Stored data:
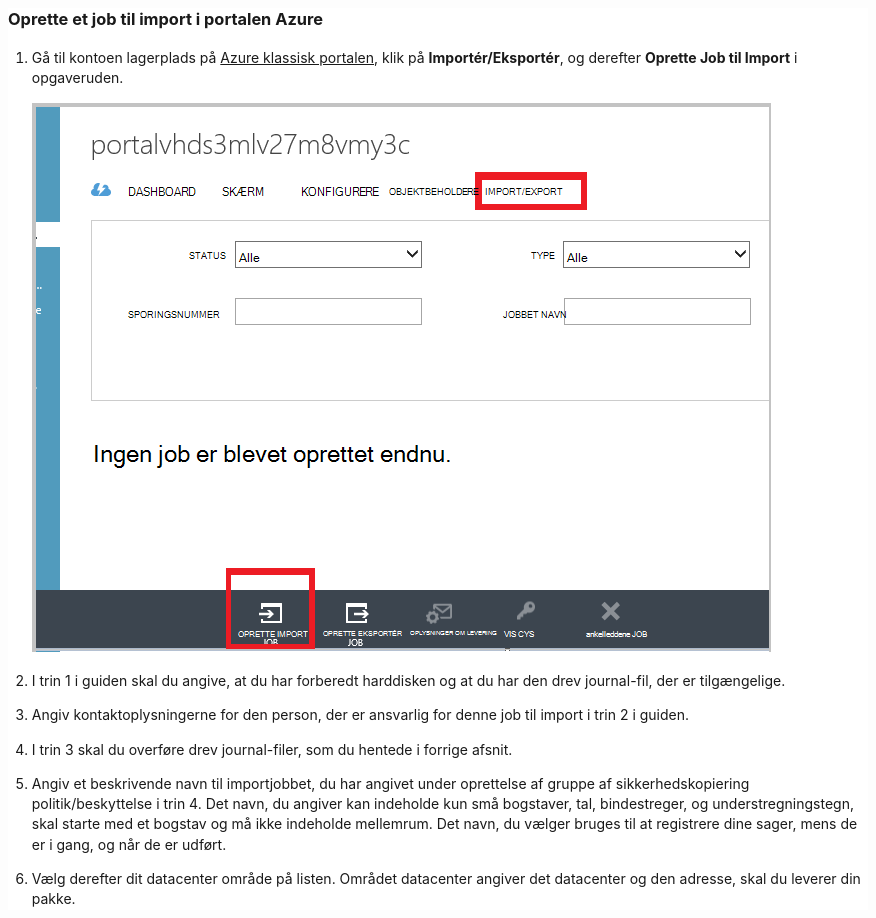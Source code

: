 ### <a name="create-an-import-job-in-the-azure-portal"></a>Oprette et job til import i portalen Azure
1. Gå til kontoen lagerplads på [Azure klassisk portalen](https://manage.windowsazure.com/), klik på **Importér/Eksportér**, og derefter **Oprette Job til Import** i opgaveruden.

    ![Importér/Eksportér fane i portalen Azure](./media/backup-azure-backup-import-export/azureportal.png)

2. I trin 1 i guiden skal du angive, at du har forberedt harddisken og at du har den drev journal-fil, der er tilgængelige.
3. Angiv kontaktoplysningerne for den person, der er ansvarlig for denne job til import i trin 2 i guiden.
4. I trin 3 skal du overføre drev journal-filer, som du hentede i forrige afsnit.
5. Angiv et beskrivende navn til importjobbet, du har angivet under oprettelse af gruppe af sikkerhedskopiering politik/beskyttelse i trin 4. Det navn, du angiver kan indeholde kun små bogstaver, tal, bindestreger, og understregningstegn, skal starte med et bogstav og må ikke indeholde mellemrum. Det navn, du vælger bruges til at registrere dine sager, mens de er i gang, og når de er udført.
6. Vælg derefter dit datacenter område på listen. Området datacenter angiver det datacenter og den adresse, skal du leverer din pakke.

**ASSIGNMENT**
Please output the data above exactly as given, omitting every picture.

**ANSWER TO THIS EXERCISE**
Source code

: ### <a name="create-an-import-job-in-the-azure-portal"></a>Oprette et job til import i portalen Azure
1. Gå til kontoen lagerplads på [Azure klassisk portalen](https://manage.windowsazure.com/), klik på **Importér/Eksportér**, og derefter **Oprette Job til Import** i opgaveruden.

    ![Importér/Eksportér fane i portalen Azure](./media/backup-azure-backup-import-export/azureportal.png)

2. I trin 1 i guiden skal du angive, at du har forberedt harddisken og at du har den drev journal-fil, der er tilgængelige.
3. Angiv kontaktoplysningerne for den person, der er ansvarlig for denne job til import i trin 2 i guiden.
4. I trin 3 skal du overføre drev journal-filer, som du hentede i forrige afsnit.
5. Angiv et beskrivende navn til importjobbet, du har angivet under oprettelse af gruppe af sikkerhedskopiering politik/beskyttelse i trin 4. Det navn, du angiver kan indeholde kun små bogstaver, tal, bindestreger, og understregningstegn, skal starte med et bogstav og må ikke indeholde mellemrum. Det navn, du vælger bruges til at registrere dine sager, mens de er i gang, og når de er udført.
6. Vælg derefter dit datacenter område på listen. Området datacenter angiver det datacenter og den adresse, skal du leverer din pakke.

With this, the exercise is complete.